INFORMATION PROVIDED:
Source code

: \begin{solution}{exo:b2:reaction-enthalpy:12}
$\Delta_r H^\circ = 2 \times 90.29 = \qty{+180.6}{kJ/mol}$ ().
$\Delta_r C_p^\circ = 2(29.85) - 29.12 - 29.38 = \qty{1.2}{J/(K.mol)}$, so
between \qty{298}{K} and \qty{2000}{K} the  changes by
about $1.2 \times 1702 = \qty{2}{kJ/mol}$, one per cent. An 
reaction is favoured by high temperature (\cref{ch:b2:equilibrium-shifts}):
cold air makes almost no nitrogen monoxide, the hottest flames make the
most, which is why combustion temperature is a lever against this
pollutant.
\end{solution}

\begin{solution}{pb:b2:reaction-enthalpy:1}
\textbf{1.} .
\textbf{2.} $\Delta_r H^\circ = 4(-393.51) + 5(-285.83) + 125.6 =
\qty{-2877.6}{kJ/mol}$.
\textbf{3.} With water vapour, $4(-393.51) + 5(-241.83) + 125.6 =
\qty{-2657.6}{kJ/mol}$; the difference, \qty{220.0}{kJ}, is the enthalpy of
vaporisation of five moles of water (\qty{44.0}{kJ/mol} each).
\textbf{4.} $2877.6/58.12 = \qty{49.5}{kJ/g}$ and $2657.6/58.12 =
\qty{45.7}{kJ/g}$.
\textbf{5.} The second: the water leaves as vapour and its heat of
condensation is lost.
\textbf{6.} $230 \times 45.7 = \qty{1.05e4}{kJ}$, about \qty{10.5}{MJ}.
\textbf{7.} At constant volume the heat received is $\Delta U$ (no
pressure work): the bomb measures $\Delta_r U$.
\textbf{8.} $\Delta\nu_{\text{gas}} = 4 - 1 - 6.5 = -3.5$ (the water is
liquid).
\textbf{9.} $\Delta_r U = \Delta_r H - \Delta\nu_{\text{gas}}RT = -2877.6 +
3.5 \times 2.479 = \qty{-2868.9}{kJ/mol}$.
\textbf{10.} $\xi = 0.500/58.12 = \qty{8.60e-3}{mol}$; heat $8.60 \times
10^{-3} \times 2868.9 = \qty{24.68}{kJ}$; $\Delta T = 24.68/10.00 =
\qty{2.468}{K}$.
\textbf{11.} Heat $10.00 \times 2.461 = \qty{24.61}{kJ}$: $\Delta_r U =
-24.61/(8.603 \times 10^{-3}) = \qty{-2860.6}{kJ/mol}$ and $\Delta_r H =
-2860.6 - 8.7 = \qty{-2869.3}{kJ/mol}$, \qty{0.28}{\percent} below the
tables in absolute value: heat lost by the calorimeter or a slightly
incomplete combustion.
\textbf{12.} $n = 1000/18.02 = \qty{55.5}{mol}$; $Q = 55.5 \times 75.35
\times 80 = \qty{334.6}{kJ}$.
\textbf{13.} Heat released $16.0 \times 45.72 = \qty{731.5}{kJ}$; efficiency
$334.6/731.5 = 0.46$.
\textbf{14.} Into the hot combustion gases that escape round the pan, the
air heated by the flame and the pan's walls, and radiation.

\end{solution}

WORK INSTRUCTION:
Without changing anything, quote the lines from the top of the data to the line that contains "vaporisation of five", including that line.

WRITTEN SOLUTION:
Source code

: \begin{solution}{exo:b2:reaction-enthalpy:12}
$\Delta_r H^\circ = 2 \times 90.29 = \qty{+180.6}{kJ/mol}$ ().
$\Delta_r C_p^\circ = 2(29.85) - 29.12 - 29.38 = \qty{1.2}{J/(K.mol)}$, so
between \qty{298}{K} and \qty{2000}{K} the  changes by
about $1.2 \times 1702 = \qty{2}{kJ/mol}$, one per cent. An 
reaction is favoured by high temperature (\cref{ch:b2:equilibrium-shifts}):
cold air makes almost no nitrogen monoxide, the hottest flames make the
most, which is why combustion temperature is a lever against this
pollutant.
\end{solution}

\begin{solution}{pb:b2:reaction-enthalpy:1}
\textbf{1.} .
\textbf{2.} $\Delta_r H^\circ = 4(-393.51) + 5(-285.83) + 125.6 =
\qty{-2877.6}{kJ/mol}$.
\textbf{3.} With water vapour, $4(-393.51) + 5(-241.83) + 125.6 =
\qty{-2657.6}{kJ/mol}$; the difference, \qty{220.0}{kJ}, is the enthalpy of
vaporisation of five moles of water (\qty{44.0}{kJ/mol} each).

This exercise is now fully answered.